Samedi 25 octobre 2008 6 25 /10 /2008 01:12
- Par Elle Sid - Publié dans : [FIC]Ilaire[TERMINEE]

 

et voilà, comme promis
Ilaire
j'en profite pour vous dire que je met Une histoire d'amour en stand by
plus le temps, plus du tout l'envie...
bonne lecture n_n

Première partie : l’arrêt de bus

 

            C’est le matin, premier matin pour de nombreux étudiants. Pas pour Sami qui travaille maintenant depuis deux ans parmi plusieurs architectes qui sont devenus ses amis et ses mentors.

            Il attend patiemment le bus qui le mènera au petit cabinet qu’il affectionne tant.

            Il y a du vent en ce premier matin de septembre. Ses longs cheveux bruns volent dans son dos et gène certains passants

« Il ne pourrait pas les couper c’est affreux ! »

« Mais comment peut-on se balader avec ces horribles choses à la place des ses cheveux ! »

«  Maman regarde ! Il a des tentacules de poulpe sur la tête le monsieur ! »

            Cette dernière réplique le fait doucement sourire mais il attrape tout de même ses drèds lockes pour les mettre dans son bonnet au couleur de la Jamaïque puis il tourne son regard ailleurs.

            Il y a un jeune homme qu’il n’avait jamais vu auparavant adossé à la paroi de l’abri de bus.

            Il a de très longs cheveux noir rassemblés en une queue de cheval qui lui arrive, semble-t-il aux fesses. De courtes mèches vont et viennent sur son front au rythme du souffle du vent. Sami aperçoit un piercing à l’arcade et un au labret de cette même couleur sombre qui fait l’ensemble de ses habits, complétant l’effet produit pas ses cheveux. Il est plutôt petit mais c’est sans doute parce que Sami est très grand du haut de son mètre quatre-vingt-quinze.

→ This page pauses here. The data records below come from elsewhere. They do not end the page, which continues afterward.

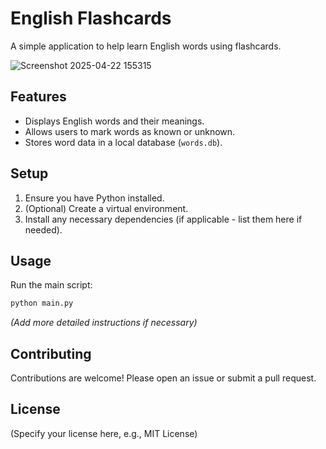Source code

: # English Flashcards

A simple application to help learn English words using flashcards.


![Screenshot 2025-04-22 155315](https://github.com/user-attachments/assets/d18e8242-3fa0-45a0-a275-fc470318b431)


## Features

*   Displays English words and their meanings.
*   Allows users to mark words as known or unknown.
*   Stores word data in a local database (`words.db`).

## Setup

1.  Ensure you have Python installed.
2.  (Optional) Create a virtual environment.
3.  Install any necessary dependencies (if applicable - list them here if needed).

## Usage

Run the main script:

```bash
python main.py
```

*(Add more detailed instructions if necessary)*

## Contributing

Contributions are welcome! Please open an issue or submit a pull request.

## License

(Specify your license here, e.g., MIT License)
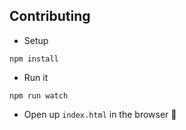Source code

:## Contributing
* Setup
```
npm install
```
* Run it
```
npm run watch
```
* Open up `index.html` in the browser :rose:
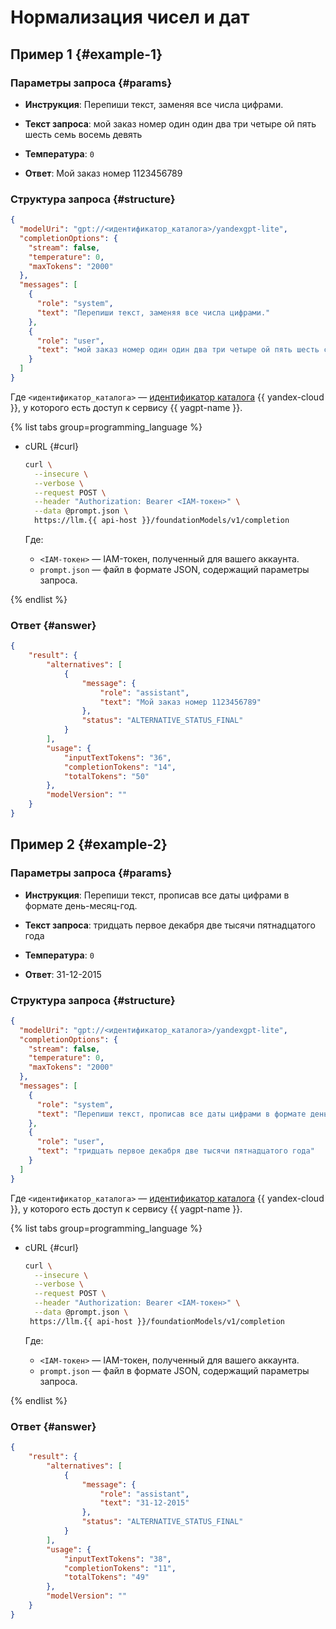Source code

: # Нормализация чисел и дат

## Пример 1 {#example-1}

### Параметры запроса {#params}

* **Инструкция**: Перепиши текст, заменяя все числа цифрами.

* **Текст запроса**: мой заказ номер один один два три четыре ой пять шесть семь восемь девять

* **Температура**: `0`

* **Ответ**: Мой заказ номер 1123456789

### Структура запроса {#structure}

```json
{
  "modelUri": "gpt://<идентификатор_каталога>/yandexgpt-lite",
  "completionOptions": {
    "stream": false,
    "temperature": 0,
    "maxTokens": "2000"
  },
  "messages": [
    {
      "role": "system",
      "text": "Перепиши текст, заменяя все числа цифрами."
    },
    {
      "role": "user",
      "text": "мой заказ номер один один два три четыре ой пять шесть семь восемь девять"
    }
  ]
}
```

Где `<идентификатор_каталога>` — [идентификатор каталога](../../resource-manager/operations/folder/get-id.md) {{ yandex-cloud }}, у которого есть доступ к сервису {{ yagpt-name }}.

{% list tabs group=programming_language %}

- cURL {#curl}

    ```bash
    curl \
      --insecure \
      --verbose \
      --request POST \
      --header "Authorization: Bearer <IAM-токен>" \
      --data @prompt.json \
      https://llm.{{ api-host }}/foundationModels/v1/completion
    ```

	Где:

	* `<IAM-токен>` — IAM-токен, полученный для вашего аккаунта.
	* `prompt.json` — файл в формате JSON, содержащий параметры запроса.

{% endlist %}

### Ответ {#answer}

```json
{
    "result": {
        "alternatives": [
            {
                "message": {
                    "role": "assistant",
                    "text": "Мой заказ номер 1123456789"
                },
                "status": "ALTERNATIVE_STATUS_FINAL"
            }
        ],
        "usage": {
            "inputTextTokens": "36",
            "completionTokens": "14",
            "totalTokens": "50"
        },
        "modelVersion": ""
    }
}
```

## Пример 2 {#example-2}

### Параметры запроса {#params}

* **Инструкция**: Перепиши текст, прописав все даты цифрами в формате день-месяц-год.

* **Текст запроса**: тридцать первое декабря две тысячи пятнадцатого года

* **Температура**: `0`

* **Ответ**: 31-12-2015

### Структура запроса {#structure}

```json
{
  "modelUri": "gpt://<идентификатор_каталога>/yandexgpt-lite",
  "completionOptions": {
    "stream": false,
    "temperature": 0,
    "maxTokens": "2000"
  },
  "messages": [
    {
      "role": "system",
      "text": "Перепиши текст, прописав все даты цифрами в формате день-месяц-год."
    },
    {
      "role": "user",
      "text": "тридцать первое декабря две тысячи пятнадцатого года"
    }
  ]
}
```

Где `<идентификатор_каталога>` — [идентификатор каталога](../../resource-manager/operations/folder/get-id.md) {{ yandex-cloud }}, у которого есть доступ к сервису {{ yagpt-name }}.

{% list tabs group=programming_language %}

- cURL {#curl}

    ```bash
    curl \
      --insecure \
      --verbose \
      --request POST \
      --header "Authorization: Bearer <IAM-токен>" \
      --data @prompt.json \
     https://llm.{{ api-host }}/foundationModels/v1/completion
    ```

	Где:

	* `<IAM-токен>` — IAM-токен, полученный для вашего аккаунта.
	* `prompt.json` — файл в формате JSON, содержащий параметры запроса.

{% endlist %}

### Ответ {#answer}

```json
{
    "result": {
        "alternatives": [
            {
                "message": {
                    "role": "assistant",
                    "text": "31-12-2015"
                },
                "status": "ALTERNATIVE_STATUS_FINAL"
            }
        ],
        "usage": {
            "inputTextTokens": "38",
            "completionTokens": "11",
            "totalTokens": "49"
        },
        "modelVersion": ""
    }
}
```

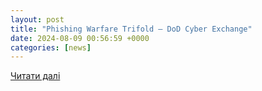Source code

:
 ```yaml
---
layout: post
title: "Phishing Warfare Trifold – DoD Cyber Exchange"
date: 2024-08-09 00:56:59 +0000
categories: [news]
---
```


[Читати далі](https://public.cyber.mil/training/phishing-warfare-2/)
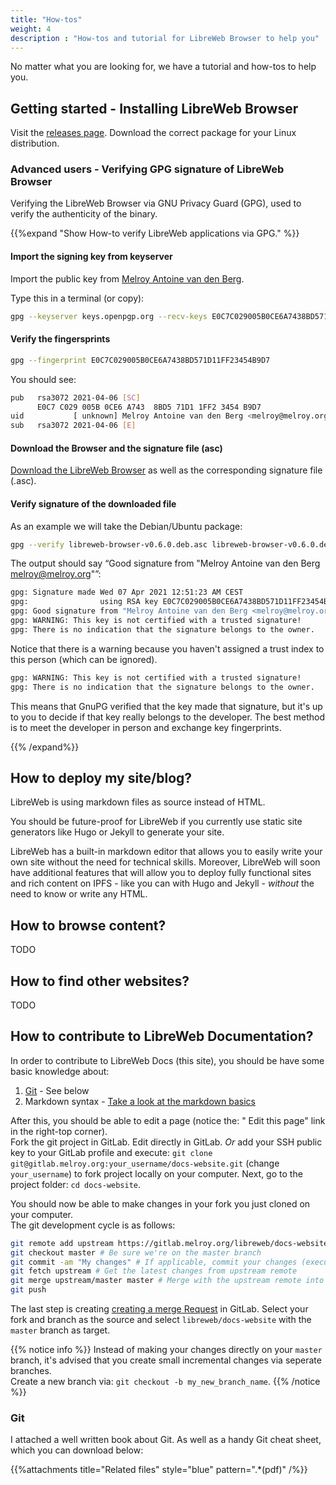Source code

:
 ```yaml
---
title: "How-tos"
weight: 4
description : "How-tos and tutorial for LibreWeb Browser to help you"
---
```


No matter what you are looking for, we have a tutorial and how-tos to help you.

## Getting started - Installing LibreWeb Browser

Visit the [releases page](https://gitlab.melroy.org/libreweb/browser/-/releases "External link"). Download the correct package for your Linux distribution.

### Advanced users - Verifying GPG signature of LibreWeb Browser

Verifying the LibreWeb Browser via GNU Privacy Guard (GPG), used to verify the authenticity of the binary.

{{%expand "Show How-to verify LibreWeb applications via GPG." %}}

#### Import the signing key from keyserver

Import the public key from [Melroy Antoine van den Berg](https://keys.openpgp.org/search?q=E0C7C029005B0CE6A7438BD571D11FF23454B9D7 "External link").

Type this in a terminal (or copy):

```sh
gpg --keyserver keys.openpgp.org --recv-keys E0C7C029005B0CE6A7438BD571D11FF23454B9D7
```

#### Verify the fingersprints

```sh
gpg --fingerprint E0C7C029005B0CE6A7438BD571D11FF23454B9D7
```

You should see:

```sh
pub   rsa3072 2021-04-06 [SC]
      E0C7 C029 005B 0CE6 A743  8BD5 71D1 1FF2 3454 B9D7
uid           [ unknown] Melroy Antoine van den Berg <melroy@melroy.org>
sub   rsa3072 2021-04-06 [E]
```

#### Download the Browser and the signature file (asc)

[Download the LibreWeb Browser](https://gitlab.melroy.org/libreweb/browser/-/releases "External link") as well as the corresponding signature file (.asc).

#### Verify signature of the downloaded file

As an example we will take the Debian/Ubuntu package:

```sh
gpg --verify libreweb-browser-v0.6.0.deb.asc libreweb-browser-v0.6.0.deb
```

The output should say “Good signature from "Melroy Antoine van den Berg <melroy@melroy.org>"”:

```sh
gpg: Signature made Wed 07 Apr 2021 12:51:23 AM CEST
gpg:                using RSA key E0C7C029005B0CE6A7438BD571D11FF23454B9D7
gpg: Good signature from "Melroy Antoine van den Berg <melroy@melroy.org>" [unknown]
gpg: WARNING: This key is not certified with a trusted signature!
gpg: There is no indication that the signature belongs to the owner.
```

Notice that there is a warning because you haven't assigned a trust index to this person (which can be ignored).

```sh
gpg: WARNING: This key is not certified with a trusted signature!
gpg: There is no indication that the signature belongs to the owner.
```

This means that GnuPG verified that the key made that signature, but it's up to you to decide if that key really belongs to the developer. The best method is to meet the developer in person and exchange key fingerprints.

{{% /expand%}}

## How to deploy my site/blog?

LibreWeb is using markdown files as source instead of HTML.

You should be future-proof for LibreWeb if you currently use static site generators like Hugo or Jekyll to generate your site.

LibreWeb has a built-in markdown editor that allows you to easily write your own site without the need for technical skills. Moreover, LibreWeb will soon have additional features that will allow you to deploy fully functional sites and rich content on IPFS - like you can with Hugo and Jekyll - *without* the need to know or write any HTML.

## How to browse content?

TODO

## How to find other websites?

TODO

## How to contribute to LibreWeb Documentation?

In order to contribute to LibreWeb Docs (this site), you should be have some basic knowledge about:

1. [Git](#git) - See below
2. Markdown syntax - [Take a look at the markdown basics](https://www.markdownguide.org/basic-syntax/ "External link")

After this, you should be able to edit a page (notice the: "<i class="fas fa-code-branch"></i> Edit this page" link in the right-top corner).  
Fork the git project in GitLab. Edit directly in GitLab. *Or* add your SSH public key to your GitLab profile and execute: `git clone git@gitlab.melroy.org:your_username/docs-website.git` (change `your_username`) to fork project locally on your computer. Next, go to the project folder: `cd docs-website`.

You should now be able to make changes in your fork you just cloned on your computer.  
The git development cycle is as follows:

```sh
git remote add upstream https://gitlab.melroy.org/libreweb/docs-website.git # Add the original repository as upstream remote in git
git checkout master # Be sure we're on the master branch
git commit -am "My changes" # If applicable, commit your changes (execute "git add -A" before, if you also added new files)
git fetch upstream # Get the latest changes from upstream remote
git merge upstream/master master # Merge with the upstream remote into your local master branch fork
git push
```

The last step is creating [creating a merge Request](https://gitlab.melroy.org/libreweb/docs-website/-/merge_requests "External link") in GitLab. Select your fork and branch as the source and select `libreweb/docs-website` with the `master` branch as target.

{{% notice info %}}
Instead of making your changes directly on your `master` branch, it's advised that you create small incremental changes via seperate branches.  
Create a new branch via: `git checkout -b my_new_branch_name`.
{{% /notice %}}

### Git

I attached a well written book about Git. As well as a handy Git cheat sheet, which you can download below:

{{%attachments title="Related files" style="blue" pattern=".*(pdf)" /%}}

« Un gotique ? » se demande-t-il

            Le jeune homme regarde droit devant lui, laconique, perdu dans le vague. Il tire doucement sur une fine cigarette blanche et de la fumée grise s’échappe à intervalles régulier de sa fine bouche. Ses yeux d’un bleu digne d’un viking jette un froid monstre. Ils sont pourtant magnifiques.

            Sami ne peu pas détaché son regard de cet homme jusqu’à ce que celui-ci monte dans un bus qui l’emmène au loin. L’afro-américain regarde longuement le bus qui se fraie un chemin parmi les voitures puis monte dans le sien qui vient de s’arrêter.

 

***

 

            Deuxième matin de septembre. Sami est à l’heure. Inconsciemment, il cherche le jeune homme de la veille du regard.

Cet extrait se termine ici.